El recurso legal fue interpuesto ante un tribunal federal en Massachusetts, donde el académico asegura que la decisión arbitral no solo afectó el resultado del encuentro, sino que representó un trato injusto hacia el combinado iraní y sus seguidores.

El incidente ocurrió en el partido correspondiente a la fase de grupos, cuando Irán y Egipto empataban 1-1. En el minuto 93, el defensor Shoja Khalilzadeh anotó lo que parecía ser el gol del triunfo y la clasificación directa para su selección.

Sin embargo, tras una revisión del VAR, el tanto fue invalidado por una posición adelantada milimétrica, lo que dejó el marcador sin cambios y modificó por completo el destino de ambos equipos.

El empate permitió a Egipto avanzar en el torneo, mientras que Irán quedó eliminado tras no conseguir los puntos necesarios, en un cierre dramático que generó fuertes críticas entre aficionados y analistas.

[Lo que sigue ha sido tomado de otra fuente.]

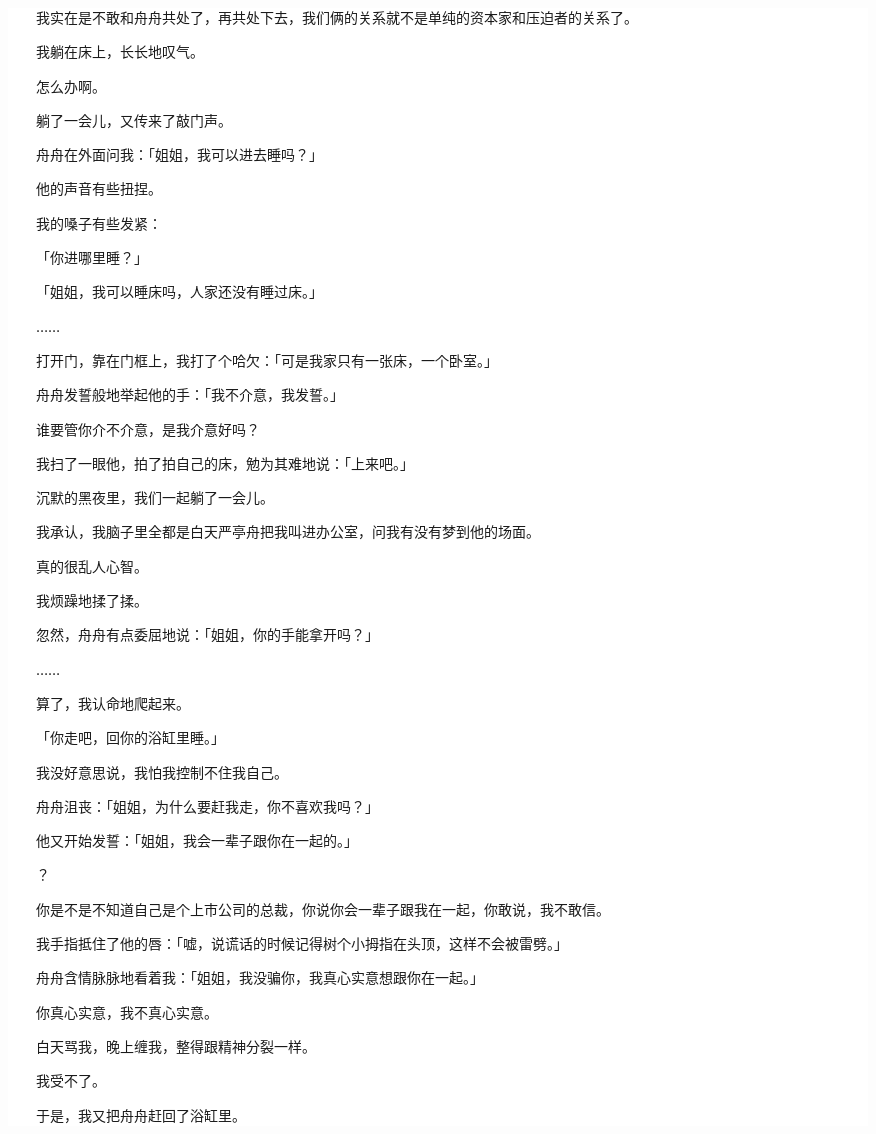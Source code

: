 &emsp;&emsp;我实在是不敢和舟舟共处了，再共处下去，我们俩的关系就不是单纯的资本家和压迫者的关系了。  
  
&emsp;&emsp;我躺在床上，长长地叹气。  
  
&emsp;&emsp;怎么办啊。  
  
&emsp;&emsp;躺了一会儿，又传来了敲门声。  
  
&emsp;&emsp;舟舟在外面问我：「姐姐，我可以进去睡吗？」  
  
&emsp;&emsp;他的声音有些扭捏。  
  
&emsp;&emsp;我的嗓子有些发紧：  
  
&emsp;&emsp;「你进哪里睡？」  
  
&emsp;&emsp;「姐姐，我可以睡床吗，人家还没有睡过床。」  
  
&emsp;&emsp;……  
  
&emsp;&emsp;打开门，靠在门框上，我打了个哈欠：「可是我家只有一张床，一个卧室。」  
  
&emsp;&emsp;舟舟发誓般地举起他的手：「我不介意，我发誓。」  
  
&emsp;&emsp;谁要管你介不介意，是我介意好吗？  
  
&emsp;&emsp;我扫了一眼他，拍了拍自己的床，勉为其难地说：「上来吧。」  
  
&emsp;&emsp;沉默的黑夜里，我们一起躺了一会儿。  
  
&emsp;&emsp;我承认，我脑子里全都是白天严亭舟把我叫进办公室，问我有没有梦到他的场面。  
  
&emsp;&emsp;真的很乱人心智。  
  
&emsp;&emsp;我烦躁地揉了揉。  
  
&emsp;&emsp;忽然，舟舟有点委屈地说：「姐姐，你的手能拿开吗？」  
  
&emsp;&emsp;……  
  
&emsp;&emsp;算了，我认命地爬起来。  
  
&emsp;&emsp;「你走吧，回你的浴缸里睡。」  
  
&emsp;&emsp;我没好意思说，我怕我控制不住我自己。  
  
&emsp;&emsp;舟舟沮丧：「姐姐，为什么要赶我走，你不喜欢我吗？」  
  
&emsp;&emsp;他又开始发誓：「姐姐，我会一辈子跟你在一起的。」  
  
&emsp;&emsp;？  
  
&emsp;&emsp;你是不是不知道自己是个上市公司的总裁，你说你会一辈子跟我在一起，你敢说，我不敢信。  
  
&emsp;&emsp;我手指抵住了他的唇：「嘘，说谎话的时候记得树个小拇指在头顶，这样不会被雷劈。」  
  
&emsp;&emsp;舟舟含情脉脉地看着我：「姐姐，我没骗你，我真心实意想跟你在一起。」  
  
&emsp;&emsp;你真心实意，我不真心实意。  
  
&emsp;&emsp;白天骂我，晚上缠我，整得跟精神分裂一样。  
  
&emsp;&emsp;我受不了。  
  
&emsp;&emsp;于是，我又把舟舟赶回了浴缸里。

Afrasiabi sostiene que la decisión arbitral formó parte de un trato desigual hacia Irán durante la competencia, por lo que busca una compensación económica millonaria. Incluso plantea que el caso pueda representar a millones de aficionados iraníes que, según afirma, resultaron afectados por lo ocurrido.

La demanda también incluye a funcionarios anónimos del sistema VAR, señalando que la tecnología y su aplicación influyeron directamente en el desenlace del partido.

Hasta el momento, el caso se encuentra en una etapa inicial y no existe resolución judicial ni evidencia que confirme irregularidades por parte de la FIFA, por lo que las acusaciones permanecen como señalamientos del demandante.

El episodio reavivó la discusión sobre el uso del VAR en el futbol internacional, especialmente en jugadas definidas por márgenes mínimos que pueden cambiar el rumbo de selecciones enteras en torneos de alto nivel.

Además, el caso pone sobre la mesa la posibilidad —poco común— de llevar decisiones arbitrales al ámbito legal, lo que podría sentar un precedente en el deporte profesional si la demanda avanza.